The High Court's meticulous review extended to the scientific and other circumstantial evidence, which it found unconvincing and, in some instances, supportive of the accused's innocence.

  • Bite Marks: The prosecution claimed bite marks on Sahu's hand were inflicted by the victim during the struggle. However, the Court found this evidence unreliable, noting procedural lapses, such as the examination being conducted by a dentist instead of a registered medical practitioner. It also gave credence to the defense's contention that the injuries could have been caused by police torture, and pointed out that "bite mark comparison was not an exact science."
  • Nail Clippings: The forensic analysis of the deceased's nail clippings did not detect any epithelial cells belonging to the accused. The Court viewed this as a significant contradiction to the prosecution's theory of a violent struggle.
  • Suspicious Phone Call: The prosecution presented a phone call Sahu made to an acquaintance (PW5), asking him to tell the police they were together at the time of the incident. The Court dismissed this as an attempt to create a false alibi, reasoning that PW5 himself was not a reliable witness. Furthermore, it noted that as a migrant laborer, it was "not unnatural for him to have been apprehensive of being falsely implicated," making his panicked call understandable rather than incriminating.

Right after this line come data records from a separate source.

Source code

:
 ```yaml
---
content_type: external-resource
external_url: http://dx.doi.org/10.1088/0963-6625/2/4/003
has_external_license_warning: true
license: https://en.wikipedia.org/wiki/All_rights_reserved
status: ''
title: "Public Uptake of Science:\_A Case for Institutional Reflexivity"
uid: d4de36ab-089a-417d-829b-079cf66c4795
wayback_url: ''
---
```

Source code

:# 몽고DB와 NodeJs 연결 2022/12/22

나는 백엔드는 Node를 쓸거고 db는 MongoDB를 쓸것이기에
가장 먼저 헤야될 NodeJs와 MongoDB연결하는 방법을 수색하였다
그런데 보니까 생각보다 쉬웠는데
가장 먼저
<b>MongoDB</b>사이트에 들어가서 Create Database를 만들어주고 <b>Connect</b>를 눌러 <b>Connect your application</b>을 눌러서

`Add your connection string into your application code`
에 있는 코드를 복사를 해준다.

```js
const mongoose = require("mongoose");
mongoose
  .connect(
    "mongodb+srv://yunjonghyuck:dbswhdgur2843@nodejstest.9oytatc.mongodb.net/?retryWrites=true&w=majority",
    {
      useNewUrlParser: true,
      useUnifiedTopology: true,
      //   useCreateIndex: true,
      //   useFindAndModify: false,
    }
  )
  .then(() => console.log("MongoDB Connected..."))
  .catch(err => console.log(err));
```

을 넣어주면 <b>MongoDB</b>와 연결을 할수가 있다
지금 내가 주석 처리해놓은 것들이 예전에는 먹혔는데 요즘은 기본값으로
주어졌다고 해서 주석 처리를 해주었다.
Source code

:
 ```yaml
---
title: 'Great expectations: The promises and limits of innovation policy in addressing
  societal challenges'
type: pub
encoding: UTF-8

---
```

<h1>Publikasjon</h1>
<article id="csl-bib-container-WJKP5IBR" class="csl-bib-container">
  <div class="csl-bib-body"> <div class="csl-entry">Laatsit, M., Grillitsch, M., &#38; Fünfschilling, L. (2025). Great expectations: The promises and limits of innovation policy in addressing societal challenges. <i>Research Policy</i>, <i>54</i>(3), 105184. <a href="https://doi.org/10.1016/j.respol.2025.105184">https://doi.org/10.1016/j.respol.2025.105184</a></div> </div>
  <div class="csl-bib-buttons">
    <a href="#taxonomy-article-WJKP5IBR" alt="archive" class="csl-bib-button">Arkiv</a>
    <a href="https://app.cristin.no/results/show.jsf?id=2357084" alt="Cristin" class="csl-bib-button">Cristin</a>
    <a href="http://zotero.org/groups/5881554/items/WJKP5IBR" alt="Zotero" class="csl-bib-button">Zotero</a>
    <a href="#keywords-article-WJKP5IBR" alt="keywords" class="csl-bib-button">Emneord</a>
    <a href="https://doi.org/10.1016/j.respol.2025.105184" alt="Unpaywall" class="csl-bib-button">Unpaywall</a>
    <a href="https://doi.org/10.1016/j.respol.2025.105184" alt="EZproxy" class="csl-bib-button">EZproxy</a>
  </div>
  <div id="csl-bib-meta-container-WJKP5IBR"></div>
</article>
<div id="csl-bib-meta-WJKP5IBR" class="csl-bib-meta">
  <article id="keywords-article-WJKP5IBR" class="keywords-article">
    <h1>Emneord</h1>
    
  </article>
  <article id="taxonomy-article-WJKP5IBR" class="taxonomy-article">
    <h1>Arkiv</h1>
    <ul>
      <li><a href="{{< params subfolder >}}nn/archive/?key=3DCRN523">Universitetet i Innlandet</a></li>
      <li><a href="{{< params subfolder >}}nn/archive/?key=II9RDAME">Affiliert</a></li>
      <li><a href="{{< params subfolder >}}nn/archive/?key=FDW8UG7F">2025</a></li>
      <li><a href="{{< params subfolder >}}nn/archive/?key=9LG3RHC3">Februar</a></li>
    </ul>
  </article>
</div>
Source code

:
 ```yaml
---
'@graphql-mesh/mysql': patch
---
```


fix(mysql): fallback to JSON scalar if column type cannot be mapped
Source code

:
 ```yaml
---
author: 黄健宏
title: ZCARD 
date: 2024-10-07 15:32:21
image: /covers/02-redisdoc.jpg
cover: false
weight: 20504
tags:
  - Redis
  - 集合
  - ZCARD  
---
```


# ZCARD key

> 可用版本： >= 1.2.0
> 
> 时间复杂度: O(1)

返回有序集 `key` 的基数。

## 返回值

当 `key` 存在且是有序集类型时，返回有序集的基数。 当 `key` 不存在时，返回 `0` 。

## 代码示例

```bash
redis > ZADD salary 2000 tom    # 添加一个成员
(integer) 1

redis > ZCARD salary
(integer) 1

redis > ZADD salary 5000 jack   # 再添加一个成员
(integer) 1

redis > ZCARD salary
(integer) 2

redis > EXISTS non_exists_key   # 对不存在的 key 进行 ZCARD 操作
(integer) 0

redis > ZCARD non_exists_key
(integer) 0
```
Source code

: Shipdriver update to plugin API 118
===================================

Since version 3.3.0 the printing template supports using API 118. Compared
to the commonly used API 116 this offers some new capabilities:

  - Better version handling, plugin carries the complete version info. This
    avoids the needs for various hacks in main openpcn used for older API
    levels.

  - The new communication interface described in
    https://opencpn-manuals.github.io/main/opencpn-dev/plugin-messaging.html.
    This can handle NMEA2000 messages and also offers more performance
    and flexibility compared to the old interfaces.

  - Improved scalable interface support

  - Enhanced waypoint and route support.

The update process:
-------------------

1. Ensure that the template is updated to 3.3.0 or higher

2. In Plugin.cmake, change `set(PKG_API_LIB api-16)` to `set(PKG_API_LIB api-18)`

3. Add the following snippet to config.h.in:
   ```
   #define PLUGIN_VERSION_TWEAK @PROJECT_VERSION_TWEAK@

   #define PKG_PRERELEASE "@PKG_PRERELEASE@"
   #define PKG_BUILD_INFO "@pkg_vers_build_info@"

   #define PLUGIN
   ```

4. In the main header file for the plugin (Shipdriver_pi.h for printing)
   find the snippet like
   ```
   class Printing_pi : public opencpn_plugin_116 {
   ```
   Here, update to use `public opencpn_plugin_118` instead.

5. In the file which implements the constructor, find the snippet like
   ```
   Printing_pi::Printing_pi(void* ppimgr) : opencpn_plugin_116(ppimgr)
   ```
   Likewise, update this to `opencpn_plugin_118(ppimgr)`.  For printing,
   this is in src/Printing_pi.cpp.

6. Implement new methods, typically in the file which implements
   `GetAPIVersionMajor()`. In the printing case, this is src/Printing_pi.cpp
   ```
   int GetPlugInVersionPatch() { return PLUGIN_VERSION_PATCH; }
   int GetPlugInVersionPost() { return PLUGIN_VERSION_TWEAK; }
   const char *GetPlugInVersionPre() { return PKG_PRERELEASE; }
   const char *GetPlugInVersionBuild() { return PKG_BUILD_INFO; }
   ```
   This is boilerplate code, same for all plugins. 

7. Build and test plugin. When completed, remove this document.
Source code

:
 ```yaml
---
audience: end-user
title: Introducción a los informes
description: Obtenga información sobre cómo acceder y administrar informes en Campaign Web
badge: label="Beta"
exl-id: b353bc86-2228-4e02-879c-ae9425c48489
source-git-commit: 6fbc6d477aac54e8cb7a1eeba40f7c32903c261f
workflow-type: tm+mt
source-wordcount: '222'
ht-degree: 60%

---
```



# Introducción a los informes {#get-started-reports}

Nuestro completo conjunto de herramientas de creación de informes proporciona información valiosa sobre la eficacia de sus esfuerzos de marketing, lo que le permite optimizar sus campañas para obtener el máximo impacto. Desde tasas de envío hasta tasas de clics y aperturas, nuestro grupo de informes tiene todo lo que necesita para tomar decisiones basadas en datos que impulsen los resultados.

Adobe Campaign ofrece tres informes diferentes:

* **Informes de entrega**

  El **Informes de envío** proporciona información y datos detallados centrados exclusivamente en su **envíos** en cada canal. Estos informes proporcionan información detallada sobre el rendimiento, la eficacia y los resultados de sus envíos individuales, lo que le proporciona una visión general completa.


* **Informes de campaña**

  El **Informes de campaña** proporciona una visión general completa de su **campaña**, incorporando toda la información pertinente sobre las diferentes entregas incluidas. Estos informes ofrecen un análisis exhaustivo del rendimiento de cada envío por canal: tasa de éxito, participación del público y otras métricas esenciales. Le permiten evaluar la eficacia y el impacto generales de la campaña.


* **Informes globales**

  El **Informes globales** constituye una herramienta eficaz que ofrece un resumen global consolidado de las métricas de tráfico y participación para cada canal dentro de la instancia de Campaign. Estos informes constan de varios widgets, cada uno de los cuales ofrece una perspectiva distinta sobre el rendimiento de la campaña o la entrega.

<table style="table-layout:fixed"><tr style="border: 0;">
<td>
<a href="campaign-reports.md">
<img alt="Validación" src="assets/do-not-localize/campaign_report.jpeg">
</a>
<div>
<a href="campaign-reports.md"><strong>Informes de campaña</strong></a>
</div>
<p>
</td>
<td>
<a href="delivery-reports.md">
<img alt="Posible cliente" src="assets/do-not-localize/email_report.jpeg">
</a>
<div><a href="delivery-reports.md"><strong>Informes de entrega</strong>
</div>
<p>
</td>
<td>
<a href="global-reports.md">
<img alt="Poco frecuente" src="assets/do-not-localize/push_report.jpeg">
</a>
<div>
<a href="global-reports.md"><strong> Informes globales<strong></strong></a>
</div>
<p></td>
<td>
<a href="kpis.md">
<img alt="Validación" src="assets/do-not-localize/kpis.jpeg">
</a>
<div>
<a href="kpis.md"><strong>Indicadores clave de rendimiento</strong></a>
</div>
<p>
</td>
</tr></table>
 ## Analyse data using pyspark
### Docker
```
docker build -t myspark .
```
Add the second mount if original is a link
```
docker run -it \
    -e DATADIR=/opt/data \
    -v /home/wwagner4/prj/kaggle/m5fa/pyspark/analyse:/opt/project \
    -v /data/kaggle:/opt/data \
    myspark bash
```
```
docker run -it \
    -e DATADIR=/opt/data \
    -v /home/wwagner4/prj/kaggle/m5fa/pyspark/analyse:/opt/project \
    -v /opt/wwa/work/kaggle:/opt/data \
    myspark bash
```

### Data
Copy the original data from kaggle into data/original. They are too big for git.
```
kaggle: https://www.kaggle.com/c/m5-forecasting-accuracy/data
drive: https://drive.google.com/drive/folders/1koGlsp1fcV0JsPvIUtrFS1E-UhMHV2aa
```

Ultimately, the cumulative effect of these evidentiary failures was overwhelming. "The scientific evidence does not render any assistance to the prosecution to prove the involvement of the accused in the commission of the crime rather, it tends to help the accused in establishing his innocence," the Court concluded.

The appeal, for which legal aid was provided by The Square Circle Clinic at NALSAR, was allowed, and Parimal Sahu was acquitted of all charges and ordered to be set at liberty forthwith.